“What’s going on?” she asked Sequoyah.
Sequoyah handed her the phone. “Anyone venture near the college lately?”
She took the phone and shook her head. “We don’t normally go there. The students have a nasty tendency to follow us around and throw food at us. Stupid entitled shits. They act like we’re pigeons.” She handed the phone back to Sequoyah, then looked up at Luke. “Hard to take their souls when so few of them have one these days.”
Luke snorted. “Hard to disagree given the number of them who try to sell their desiccated souls to my kin.”
With a heavy sigh, Sequoyah passed the phone back to Luke. “Have you talked to any Daimons?”
“Just a Dark-Hunter.”
Sequoyah scratched at his chin. “Try the vampires, then. Granted they’ve fallen out of public favor lately. But some of them do still haunt the campus, looking for Vampire Diary fans to prey on.”
Sorcha cleared her throat. “It’s Vampire Diaries. Plural.”
Sequoyah responded with an arched brow and a peeved glare. “Like I care.”

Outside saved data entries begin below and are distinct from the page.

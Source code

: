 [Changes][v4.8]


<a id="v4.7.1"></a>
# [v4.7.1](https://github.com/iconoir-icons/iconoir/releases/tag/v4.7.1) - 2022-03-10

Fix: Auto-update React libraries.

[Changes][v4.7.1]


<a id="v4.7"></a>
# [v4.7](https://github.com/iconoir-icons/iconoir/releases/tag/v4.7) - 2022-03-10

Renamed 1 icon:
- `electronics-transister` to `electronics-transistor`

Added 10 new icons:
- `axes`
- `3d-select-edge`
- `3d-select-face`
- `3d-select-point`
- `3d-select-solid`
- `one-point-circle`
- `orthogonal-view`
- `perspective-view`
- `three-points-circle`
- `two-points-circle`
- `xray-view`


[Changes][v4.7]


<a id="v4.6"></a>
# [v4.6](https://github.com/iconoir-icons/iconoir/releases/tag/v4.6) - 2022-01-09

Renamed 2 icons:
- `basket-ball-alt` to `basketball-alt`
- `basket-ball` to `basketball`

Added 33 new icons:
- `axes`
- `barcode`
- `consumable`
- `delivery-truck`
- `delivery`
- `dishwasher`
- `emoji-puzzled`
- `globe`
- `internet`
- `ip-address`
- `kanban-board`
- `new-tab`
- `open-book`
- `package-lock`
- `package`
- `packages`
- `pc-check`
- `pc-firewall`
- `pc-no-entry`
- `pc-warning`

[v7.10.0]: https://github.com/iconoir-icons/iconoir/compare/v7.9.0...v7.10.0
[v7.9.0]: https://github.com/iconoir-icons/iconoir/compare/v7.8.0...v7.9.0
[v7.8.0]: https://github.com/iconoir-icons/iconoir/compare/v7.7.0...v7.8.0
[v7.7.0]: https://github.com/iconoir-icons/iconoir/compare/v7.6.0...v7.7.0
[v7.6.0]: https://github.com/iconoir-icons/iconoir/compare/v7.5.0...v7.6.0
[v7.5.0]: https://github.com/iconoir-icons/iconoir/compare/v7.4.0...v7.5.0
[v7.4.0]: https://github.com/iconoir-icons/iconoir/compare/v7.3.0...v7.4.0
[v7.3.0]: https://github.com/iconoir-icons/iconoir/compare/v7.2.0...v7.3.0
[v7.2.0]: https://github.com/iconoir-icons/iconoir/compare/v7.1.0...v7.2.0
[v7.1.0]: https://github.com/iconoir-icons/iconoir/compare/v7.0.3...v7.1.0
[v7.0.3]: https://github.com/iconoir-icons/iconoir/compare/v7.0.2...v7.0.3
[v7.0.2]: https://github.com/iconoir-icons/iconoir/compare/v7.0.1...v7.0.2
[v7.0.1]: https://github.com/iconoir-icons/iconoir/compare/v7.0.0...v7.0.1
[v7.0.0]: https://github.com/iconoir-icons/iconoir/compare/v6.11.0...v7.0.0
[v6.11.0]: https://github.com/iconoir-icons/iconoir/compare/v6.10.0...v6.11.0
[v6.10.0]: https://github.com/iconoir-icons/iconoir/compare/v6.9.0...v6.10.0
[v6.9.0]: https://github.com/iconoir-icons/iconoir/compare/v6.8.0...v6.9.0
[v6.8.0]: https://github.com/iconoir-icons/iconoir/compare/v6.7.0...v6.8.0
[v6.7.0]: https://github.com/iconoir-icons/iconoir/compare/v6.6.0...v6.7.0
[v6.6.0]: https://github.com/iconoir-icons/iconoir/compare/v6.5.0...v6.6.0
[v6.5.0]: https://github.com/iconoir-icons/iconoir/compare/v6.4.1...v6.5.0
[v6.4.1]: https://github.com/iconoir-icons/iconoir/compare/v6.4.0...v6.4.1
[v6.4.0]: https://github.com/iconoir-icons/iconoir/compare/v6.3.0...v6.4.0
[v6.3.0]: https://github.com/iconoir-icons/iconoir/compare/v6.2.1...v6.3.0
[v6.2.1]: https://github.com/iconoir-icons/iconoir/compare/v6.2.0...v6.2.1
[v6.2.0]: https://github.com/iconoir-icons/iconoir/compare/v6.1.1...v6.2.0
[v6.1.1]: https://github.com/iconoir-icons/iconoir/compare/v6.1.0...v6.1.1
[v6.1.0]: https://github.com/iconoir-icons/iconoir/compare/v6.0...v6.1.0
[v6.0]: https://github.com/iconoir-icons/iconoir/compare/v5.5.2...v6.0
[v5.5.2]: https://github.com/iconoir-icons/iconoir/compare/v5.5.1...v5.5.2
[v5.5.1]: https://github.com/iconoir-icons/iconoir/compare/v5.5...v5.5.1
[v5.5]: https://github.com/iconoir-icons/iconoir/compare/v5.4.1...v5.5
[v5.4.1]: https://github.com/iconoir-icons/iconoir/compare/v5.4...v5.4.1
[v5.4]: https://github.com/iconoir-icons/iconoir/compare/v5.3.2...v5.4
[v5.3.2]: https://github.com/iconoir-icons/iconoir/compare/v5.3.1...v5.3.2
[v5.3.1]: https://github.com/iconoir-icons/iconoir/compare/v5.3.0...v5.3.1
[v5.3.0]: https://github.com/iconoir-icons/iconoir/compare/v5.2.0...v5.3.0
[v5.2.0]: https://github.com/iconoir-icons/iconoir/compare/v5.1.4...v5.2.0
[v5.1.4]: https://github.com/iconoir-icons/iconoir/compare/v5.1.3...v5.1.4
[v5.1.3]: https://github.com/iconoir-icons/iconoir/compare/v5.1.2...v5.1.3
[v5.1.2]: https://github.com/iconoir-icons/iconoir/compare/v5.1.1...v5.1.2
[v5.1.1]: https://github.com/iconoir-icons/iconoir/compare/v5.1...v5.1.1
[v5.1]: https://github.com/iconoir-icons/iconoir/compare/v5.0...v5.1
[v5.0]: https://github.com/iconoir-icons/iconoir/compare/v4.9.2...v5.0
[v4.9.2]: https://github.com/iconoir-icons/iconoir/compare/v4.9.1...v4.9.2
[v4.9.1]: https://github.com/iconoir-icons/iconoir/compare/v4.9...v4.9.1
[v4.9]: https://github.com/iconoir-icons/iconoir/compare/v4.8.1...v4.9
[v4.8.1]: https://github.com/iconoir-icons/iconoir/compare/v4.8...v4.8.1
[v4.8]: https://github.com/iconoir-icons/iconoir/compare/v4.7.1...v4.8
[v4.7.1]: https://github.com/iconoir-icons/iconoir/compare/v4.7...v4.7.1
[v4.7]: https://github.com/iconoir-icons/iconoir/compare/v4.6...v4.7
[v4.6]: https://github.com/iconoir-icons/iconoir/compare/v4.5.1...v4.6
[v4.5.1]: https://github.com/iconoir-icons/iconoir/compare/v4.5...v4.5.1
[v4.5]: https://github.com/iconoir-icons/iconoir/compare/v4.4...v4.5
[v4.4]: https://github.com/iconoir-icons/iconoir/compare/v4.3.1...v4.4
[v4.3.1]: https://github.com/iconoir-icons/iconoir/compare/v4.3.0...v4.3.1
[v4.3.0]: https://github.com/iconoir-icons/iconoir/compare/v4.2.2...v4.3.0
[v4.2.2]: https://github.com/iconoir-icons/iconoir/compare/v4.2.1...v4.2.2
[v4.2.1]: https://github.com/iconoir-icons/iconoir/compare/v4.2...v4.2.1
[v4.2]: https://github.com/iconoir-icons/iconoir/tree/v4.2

“Sorry we bothered you.” Luke turned toward the door.
As Sorcha started after him, the woman stopped her and cocked her head in a very bird-like manner. “There’s a darkness inside you. Don’t let it grow any larger.”
Those words chilled her. “Pardon?”
Instead of answering, she returned to being a raven and flew from the room.
Confused, she glanced to Sequoyah who shrugged.
“Starla’s complicated. But she sees things others don’t.”
“Meaning what?”
He shrugged again.
Okay then. Those words were haunting and terrifying. She definitely didn’t care for the bird people. They were very unnerving.
Her heart pounding, she followed Luke from the house. “Long way to drive for nothing except an ulcer I could have done without. Now I’m paranoid.”
He snorted. “I’m always paranoid.”
“Well, with your genetics, I get it, but I don’t like this feeling. What darkness? Am I damned?”
“Not yet.”
“Not yet?” she repeated. Those flat, dry words didn’t help her mood at all. “What do you mean by that?”
“Nothing,” he said with a grin as he opened the door and got into his car.
“I’m really not liking this job at the moment.” Or Luke, either. Couldn’t anyone answer one damn question?
“There are worse jobs to have.”
“I shudder to ask.”
His grin widened. “Helly? You want to take up the challenge?”
She didn’t move from her sleeping position on the backseat. “Working the shit pit in Hell…not sure what is worse. The ones being shit on or the ones who have to clean it. Either way, that pit is awful as they’re being doused in the scat of those with serious intestinal woe. Then there’s scraping roadkill off the highway that leads to Hell…in the desert…at four in the afternoon. Those who are chosen to be the guinea pigs for Hell’s new torture devices… I can tell by the sounds of their screams that is a really horrific job… Finally, there’s the poor souls in test audiences for bad movies and hokey TV shows.”
“Copy editors for technical manuals,” the car said through the radio.